We still don't understand magnetism

| Economics | January 29, 2026 | 7.21 Million views | 35:53

TL;DR

While classical physics treats force fields as fundamental and potentials as mere mathematical tools, quantum experiments from the 1950s reveal that particles are affected by electromagnetic potentials even in regions with zero fields, suggesting potentials are the more fundamental physical reality.

🏔️ The Scalar Revolution 3 insights

Lagrange invents potential to solve three-body chaos

In the 1770s, Joseph-Louis Lagrange introduced the gravitational potential V as a scalar 'height' field to simplify the three-body problem, though mathematician Heinrich Bruns proved in 1887 that no general solution exists.

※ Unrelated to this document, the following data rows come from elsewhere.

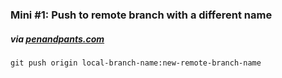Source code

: ### Mini #1: Push to remote branch with a different name
##### via [penandpants.com](https://penandpants.com/2013/02/07/git-pushing-to-a-remote-branch-with-a-different-name/)
```
git push origin local-branch-name:new-remote-branch-name
```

Lagrangian mechanics replaces vectors with energy scalars

By subtracting potential energy from kinetic energy to create the Lagrangian scalar and applying the Euler-Lagrange equation, physicists can solve complex mechanical problems like the double pendulum without tracking force vectors.

Poisson extends potentials to electric forces

In the 1810s, Siméon Denis Poisson applied Lagrange's scalar method to electricity, creating mathematical 'pits' and 'hills' to represent attractive and repulsive charges using similar mathematics to gravity.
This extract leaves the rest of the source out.